Google, they said, was a start-up few years ago, but has grown to become a global giant today, because Google is solving problems.
They also, emphasised the need for startups to embrace improved customer service, and to always listen to customers’ needs, while taking care of the product design and development that meet their needs.
Another key discussion that took the centre stage was how robotics, driven by artificial intelligence (AI), is changing the financial sector.
The United Bank for Africa (UBA) Plc’s head of online banking, Augustine Abolusoro, in a presentation disclosed that the bank’s chatbox, Leo, is a multi-lingual chatbot with capability to speak languages like English, French, and Portuguese. The company plans to include Yoruba and other Nigerian languages very soon, he said.
“Leo was developed with best in class AI technology: Natural language processing and machine learning,” Abolusoro said, adding that “It enables financial inclusion.”
He added: “As we continue to advance our work on AI-driven developments, it is important that we listen to our users today and further enhance Leo to align to client feedback in order to better meet and anticipate needs and even give them increased value as Leo clocks one.”
This milestone, according to him, reflects the bank’s continued focus on providing industry-leading digital capabilities as part of its high-tech, high-touch client experience.
“Everything learnt over the last one year of Leo’s work will help UBA improve on its digital offerings,” Abolusoro said.
Abolusoro noted that as a result of its features, Leo which is also available on Facebook-owned WhatsApp has gained one million subscribers. Till date it has hosted 70 million conversations.
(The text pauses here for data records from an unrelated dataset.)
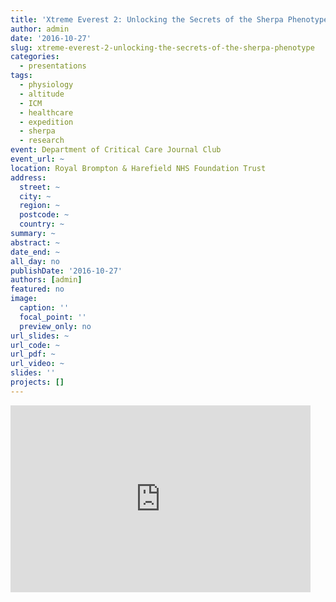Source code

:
 ```yaml
---
title: 'Xtreme Everest 2: Unlocking the Secrets of the Sherpa Phenotype?'
author: admin
date: '2016-10-27'
slug: xtreme-everest-2-unlocking-the-secrets-of-the-sherpa-phenotype
categories:
  - presentations
tags:
  - physiology
  - altitude
  - ICM
  - healthcare
  - expedition
  - sherpa
  - research
event: Department of Critical Care Journal Club
event_url: ~
location: Royal Brompton & Harefield NHS Foundation Trust
address:
  street: ~
  city: ~
  region: ~
  postcode: ~
  country: ~
summary: ~
abstract: ~
date_end: ~
all_day: no
publishDate: '2016-10-27'
authors: [admin]
featured: no
image:
  caption: ''
  focal_point: ''
  preview_only: no
url_slides: ~
url_code: ~
url_pdf: ~
url_video: ~
slides: ''
projects: []
---
```


<iframe src="https://docs.google.com/presentation/d/e/2PACX-1vSDj6Nf2ufmleRxWkf-1lt_RkFjl6E5O7qL27kP97TmTZikJQaGG3RBUSu3tiCbL2DKOQ6tMPd80jPs/embed?start=false&loop=false&delayms=3000" frameborder="0" width="480" height="299" allowfullscreen="true" mozallowfullscreen="true" webkitallowfullscreen="true"></iframe>
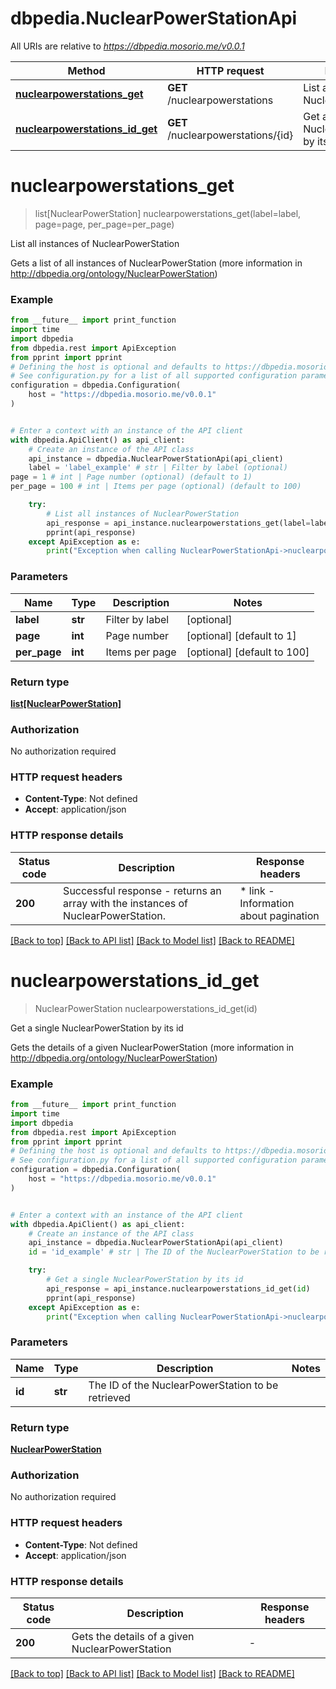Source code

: # dbpedia.NuclearPowerStationApi

All URIs are relative to *https://dbpedia.mosorio.me/v0.0.1*

Method | HTTP request | Description
------------- | ------------- | -------------
[**nuclearpowerstations_get**](NuclearPowerStationApi.md#nuclearpowerstations_get) | **GET** /nuclearpowerstations | List all instances of NuclearPowerStation
[**nuclearpowerstations_id_get**](NuclearPowerStationApi.md#nuclearpowerstations_id_get) | **GET** /nuclearpowerstations/{id} | Get a single NuclearPowerStation by its id


# **nuclearpowerstations_get**
> list[NuclearPowerStation] nuclearpowerstations_get(label=label, page=page, per_page=per_page)

List all instances of NuclearPowerStation

Gets a list of all instances of NuclearPowerStation (more information in http://dbpedia.org/ontology/NuclearPowerStation)

### Example

```python
from __future__ import print_function
import time
import dbpedia
from dbpedia.rest import ApiException
from pprint import pprint
# Defining the host is optional and defaults to https://dbpedia.mosorio.me/v0.0.1
# See configuration.py for a list of all supported configuration parameters.
configuration = dbpedia.Configuration(
    host = "https://dbpedia.mosorio.me/v0.0.1"
)


# Enter a context with an instance of the API client
with dbpedia.ApiClient() as api_client:
    # Create an instance of the API class
    api_instance = dbpedia.NuclearPowerStationApi(api_client)
    label = 'label_example' # str | Filter by label (optional)
page = 1 # int | Page number (optional) (default to 1)
per_page = 100 # int | Items per page (optional) (default to 100)

    try:
        # List all instances of NuclearPowerStation
        api_response = api_instance.nuclearpowerstations_get(label=label, page=page, per_page=per_page)
        pprint(api_response)
    except ApiException as e:
        print("Exception when calling NuclearPowerStationApi->nuclearpowerstations_get: %s\n" % e)
```

### Parameters

Name | Type | Description  | Notes
------------- | ------------- | ------------- | -------------
 **label** | **str**| Filter by label | [optional] 
 **page** | **int**| Page number | [optional] [default to 1]
 **per_page** | **int**| Items per page | [optional] [default to 100]

### Return type

[**list[NuclearPowerStation]**](NuclearPowerStation.md)

### Authorization

No authorization required

### HTTP request headers

 - **Content-Type**: Not defined
 - **Accept**: application/json

### HTTP response details
| Status code | Description | Response headers |
|-------------|-------------|------------------|
**200** | Successful response - returns an array with the instances of NuclearPowerStation. |  * link - Information about pagination <br>  |

[[Back to top]](#) [[Back to API list]](../README.md#documentation-for-api-endpoints) [[Back to Model list]](../README.md#documentation-for-models) [[Back to README]](../README.md)

# **nuclearpowerstations_id_get**
> NuclearPowerStation nuclearpowerstations_id_get(id)

Get a single NuclearPowerStation by its id

Gets the details of a given NuclearPowerStation (more information in http://dbpedia.org/ontology/NuclearPowerStation)

### Example

```python
from __future__ import print_function
import time
import dbpedia
from dbpedia.rest import ApiException
from pprint import pprint
# Defining the host is optional and defaults to https://dbpedia.mosorio.me/v0.0.1
# See configuration.py for a list of all supported configuration parameters.
configuration = dbpedia.Configuration(
    host = "https://dbpedia.mosorio.me/v0.0.1"
)


# Enter a context with an instance of the API client
with dbpedia.ApiClient() as api_client:
    # Create an instance of the API class
    api_instance = dbpedia.NuclearPowerStationApi(api_client)
    id = 'id_example' # str | The ID of the NuclearPowerStation to be retrieved

    try:
        # Get a single NuclearPowerStation by its id
        api_response = api_instance.nuclearpowerstations_id_get(id)
        pprint(api_response)
    except ApiException as e:
        print("Exception when calling NuclearPowerStationApi->nuclearpowerstations_id_get: %s\n" % e)
```

### Parameters

Name | Type | Description  | Notes
------------- | ------------- | ------------- | -------------
 **id** | **str**| The ID of the NuclearPowerStation to be retrieved | 

### Return type

[**NuclearPowerStation**](NuclearPowerStation.md)

### Authorization

No authorization required

### HTTP request headers

 - **Content-Type**: Not defined
 - **Accept**: application/json

### HTTP response details
| Status code | Description | Response headers |
|-------------|-------------|------------------|
**200** | Gets the details of a given NuclearPowerStation |  -  |

[[Back to top]](#) [[Back to API list]](../README.md#documentation-for-api-endpoints) [[Back to Model list]](../README.md#documentation-for-models) [[Back to README]](../README.md)

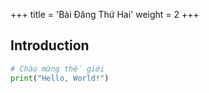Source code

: +++
title = 'Bài Đăng Thứ Hai'
weight = 2
+++

## Introduction

```python
# Chào mừng thế giới
print("Hello, World!")
```
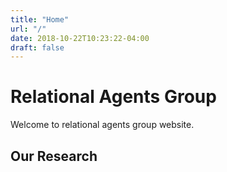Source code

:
 ```yaml
---
title: "Home"
url: "/"
date: 2018-10-22T10:23:22-04:00
draft: false
---
```


Relational Agents Group
=======================

Welcome to relational agents group website.

Our Research
------------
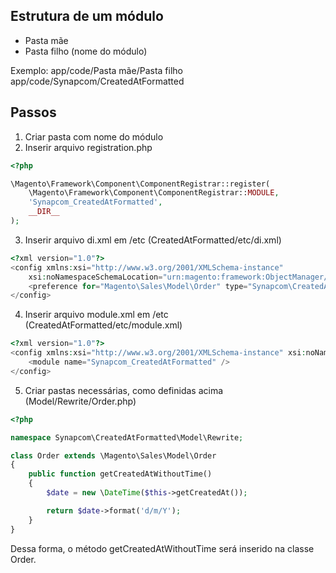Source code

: ## Estrutura de um módulo
- Pasta mãe
- Pasta filho (nome do módulo)

Exemplo:
app/code/Pasta mãe/Pasta filho
app/code/Synapcom/CreatedAtFormatted

## Passos
1. Criar pasta com nome do módulo
2. Inserir arquivo registration.php
```php
<?php

\Magento\Framework\Component\ComponentRegistrar::register(
    \Magento\Framework\Component\ComponentRegistrar::MODULE,
    'Synapcom_CreatedAtFormatted',
    __DIR__
);
```
3. Inserir arquivo di.xml em /etc (CreatedAtFormatted/etc/di.xml)
```php
<?xml version="1.0"?>
<config xmlns:xsi="http://www.w3.org/2001/XMLSchema-instance"
    xsi:noNamespaceSchemaLocation="urn:magento:framework:ObjectManager/etc/config.xsd">
    <preference for="Magento\Sales\Model\Order" type="Synapcom\CreatedAtFormatted\Model\Rewrite\Order" />
</config>
```
4. Inserir arquivo module.xml em /etc (CreatedAtFormatted/etc/module.xml)
```php
<?xml version="1.0"?>
<config xmlns:xsi="http://www.w3.org/2001/XMLSchema-instance" xsi:noNamespaceSchemaLocation="urn:magento:framework:Module/etc/module.xsd">
    <module name="Synapcom_CreatedAtFormatted" />
</config>
```
5. Criar pastas necessárias, como definidas acima (Model/Rewrite/Order.php)
```php
<?php

namespace Synapcom\CreatedAtFormatted\Model\Rewrite;

class Order extends \Magento\Sales\Model\Order
{
    public function getCreatedAtWithoutTime()
    {
        $date = new \DateTime($this->getCreatedAt());

        return $date->format('d/m/Y'); 
    }
}
```

Dessa forma, o método getCreatedAtWithoutTime será inserido na classe Order.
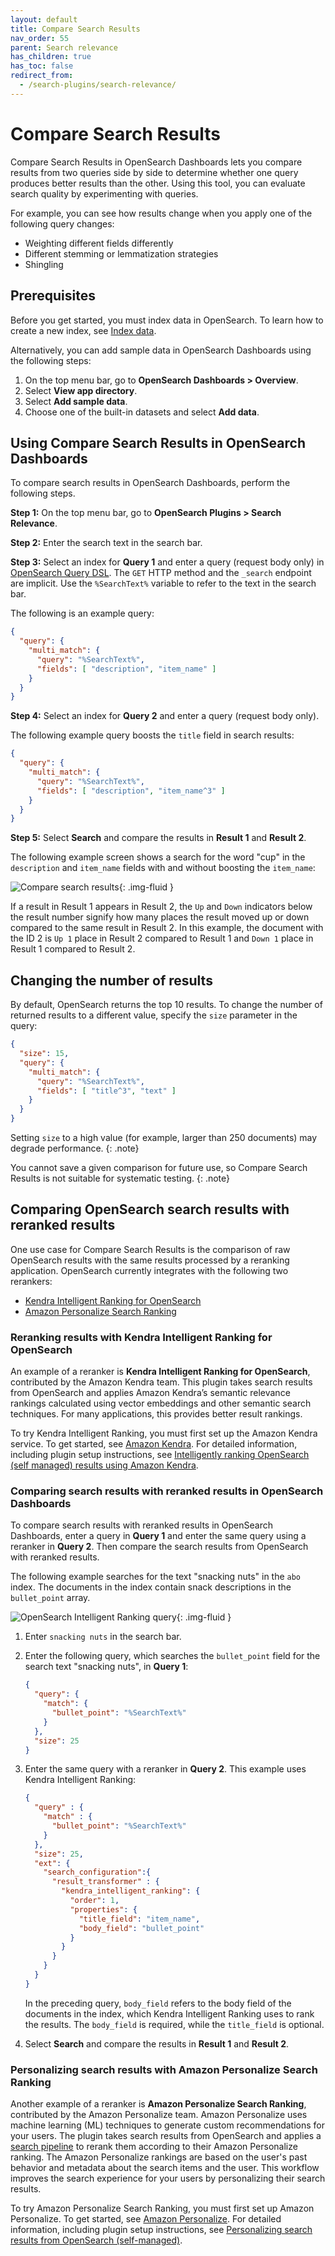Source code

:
 ```yaml
---
layout: default
title: Compare Search Results
nav_order: 55
parent: Search relevance
has_children: true
has_toc: false
redirect_from:
  - /search-plugins/search-relevance/
---
```


# Compare Search Results

Compare Search Results in OpenSearch Dashboards lets you compare results from two queries side by side to determine whether one query produces better results than the other. Using this tool, you can evaluate search quality by experimenting with queries. 

For example, you can see how results change when you apply one of the following query changes:

- Weighting different fields differently
- Different stemming or lemmatization strategies
- Shingling

## Prerequisites

Before you get started, you must index data in OpenSearch. To learn how to create a new index, see [Index data]({{site.url}}{{site.baseurl}}/opensearch/index-data). 

Alternatively, you can add sample data in OpenSearch Dashboards using the following steps:

1. On the top menu bar, go to **OpenSearch Dashboards > Overview**.
1. Select **View app directory**.
1. Select **Add sample data**.  
1. Choose one of the built-in datasets and select **Add data**.

## Using Compare Search Results in OpenSearch Dashboards

To compare search results in OpenSearch Dashboards, perform the following steps.

**Step 1:** On the top menu bar, go to **OpenSearch Plugins > Search Relevance**.  

**Step 2:** Enter the search text in the search bar.

**Step 3:** Select an index for **Query 1** and enter a query (request body only) in [OpenSearch Query DSL]({{site.url}}{{site.baseurl}}/opensearch/query-dsl). The `GET` HTTP method and the `_search` endpoint are implicit. Use the `%SearchText%` variable to refer to the text in the search bar.

The following is an example query:

```json
{
  "query": {
    "multi_match": {
      "query": "%SearchText%",
      "fields": [ "description", "item_name" ]
    }
  }
}
```

**Step 4:** Select an index for **Query 2** and enter a query (request body only).

The following example query boosts the `title` field in search results:

```json
{
  "query": {
    "multi_match": {
      "query": "%SearchText%",
      "fields": [ "description", "item_name^3" ]
    }
  }
}
```

**Step 5:** Select **Search** and compare the results in **Result 1** and **Result 2**.

The following example screen shows a search for the word "cup" in the `description` and `item_name` fields with and without boosting the `item_name`:

<img src="{{site.url}}{{site.baseurl}}/images/search_relevance.png" alt="Compare search results"/>{: .img-fluid }

If a result in Result 1 appears in Result 2, the `Up` and `Down` indicators below the result number signify how many places the result moved up or down compared to the same result in Result 2. In this example, the document with the ID 2 is `Up 1` place in Result 2 compared to Result 1 and `Down 1` place in Result 1 compared to Result 2. 

## Changing the number of results

By default, OpenSearch returns the top 10 results. To change the number of returned results to a different value, specify the `size` parameter in the query:

```json
{
  "size": 15,
  "query": {
    "multi_match": {
      "query": "%SearchText%",
      "fields": [ "title^3", "text" ]
    }
  }
}
```

Setting `size` to a high value (for example, larger than 250 documents) may degrade performance.
{: .note}

You cannot save a given comparison for future use, so Compare Search Results is not suitable for systematic testing.
{: .note}

## Comparing OpenSearch search results with reranked results

One use case for Compare Search Results is the comparison of raw OpenSearch results with the same results processed by a reranking application. OpenSearch currently integrates with the following two rerankers:

- [Kendra Intelligent Ranking for OpenSearch](#reranking-results-with-kendra-intelligent-ranking-for-opensearch)
- [Amazon Personalize Search Ranking](#personalizing-search-results-with-amazon-personalize-search-ranking)

### Reranking results with Kendra Intelligent Ranking for OpenSearch

An example of a reranker is **Kendra Intelligent Ranking for OpenSearch**, contributed by the Amazon Kendra team. This plugin takes search results from OpenSearch and applies Amazon Kendra’s semantic relevance rankings calculated using vector embeddings and other semantic search techniques. For many applications, this provides better result rankings.

To try Kendra Intelligent Ranking, you must first set up the Amazon Kendra service. To get started, see [Amazon Kendra](https://aws.amazon.com/kendra/). For detailed information, including plugin setup instructions, see [Intelligently ranking OpenSearch (self managed) results using Amazon Kendra](https://docs.aws.amazon.com/kendra/latest/dg/opensearch-rerank.html).

### Comparing search results with reranked results in OpenSearch Dashboards

To compare search results with reranked results in OpenSearch Dashboards, enter a query in **Query 1** and enter the same query using a reranker in **Query 2**. Then compare the search results from OpenSearch with reranked results.

The following example searches for the text "snacking nuts" in the `abo` index. The documents in the index contain snack descriptions in the `bullet_point` array. 

<img src="{{site.url}}{{site.baseurl}}/images/kendra_query.png" alt="OpenSearch Intelligent Ranking query"/>{: .img-fluid }

1. Enter `snacking nuts` in the search bar.
1. Enter the following query, which searches the `bullet_point` field for the search text "snacking nuts", in **Query 1**:

    ```json
    {
      "query": {
        "match": {
          "bullet_point": "%SearchText%"
        }
      },
      "size": 25
    }
    ```
1. Enter the same query with a reranker in **Query 2**. This example uses Kendra Intelligent Ranking:

    ```json
    {
      "query" : {
        "match" : {
          "bullet_point": "%SearchText%"
        }
      },
      "size": 25,
      "ext": {
        "search_configuration":{
          "result_transformer" : {
            "kendra_intelligent_ranking": {
              "order": 1,
              "properties": {
                "title_field": "item_name",
                "body_field": "bullet_point"
              }
            }
          }
        }
      }
    }
    ```

    In the preceding query, `body_field` refers to the body field of the documents in the index, which Kendra Intelligent Ranking uses to rank the results. The `body_field` is required, while the `title_field` is optional.
1. Select **Search** and compare the results in **Result 1** and **Result 2**.

### Personalizing search results with Amazon Personalize Search Ranking

Another example of a reranker is **Amazon Personalize Search Ranking**, contributed by the Amazon Personalize team. Amazon Personalize uses machine learning (ML) techniques to generate custom recommendations for your users. The plugin takes search results from OpenSearch and applies a [search pipeline]({{site.url}}{{site.baseurl}}/search-plugins/search-pipelines/index/) to rerank them according to their Amazon Personalize ranking. The Amazon Personalize rankings are based on the user's past behavior and metadata about the search items and the user. This workflow improves the search experience for your users by personalizing their search results.

To try Amazon Personalize Search Ranking, you must first set up Amazon Personalize. To get started, see [Amazon Personalize](https://docs.aws.amazon.com/personalize/latest/dg/setup.html). For detailed information, including plugin setup instructions, see [Personalizing search results from OpenSearch (self-managed)](https://docs.aws.amazon.com/personalize/latest/dg/personalize-opensearch.html).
The AI-driven virtual assistant, which also has Facebook and WhatsApp banking capabilities, was first unveiled in January and today, one year later remains the preferred chat banker in Nigeria and across Africa where UBA is present, because it has clinically leap frogged others in every sense of it.
Abolusoro, said Leo was developed in partnership with some global giants, like Facebook.
“The formulation of this product is consistent with the bank’s customer first philosophy, where we are doing things not the way we like, but focusing on what the customer wants, where they want it and in the exact platform they want it,” Kennedy Uzoka, UBA’s managing director said.
Head, Business Process Improvement Unit at Stanbic IBTC, Mr. Wale Ojo, who spoke on how the bank is using robotics to drive banking operations, said: “We have SAMI and Robo Advisory as our Chatbot. SAMI is a virtual banker that helps with banking products and service. Robo, on the other hand, helps to identify the offerings you need to put your money in. Therefore, when you view our mobile #APPyness, you will be able to view all our business offerings.
“We have invested a lot in building solutions to help us satisfy our customers. We do this by building systems that give personalised experiences to our customers. the future is bright and as an organisation w reassure our customers that we will not lag behind. All our solutions are built to make life seamless for our customers, so watch this space as we have better solutions we are building at the bank end.”
He said with the help of AI solutions, the bank was able to reduce man-hour spent on banking activities, especially with regards to returned cheques and other issues associated with cheques confirmation.
The deployment of new technologies, Ojo said, greatly assisted the bank to deliver on its obligations like credit cards management; fees analysis and anti-money laundry compliance.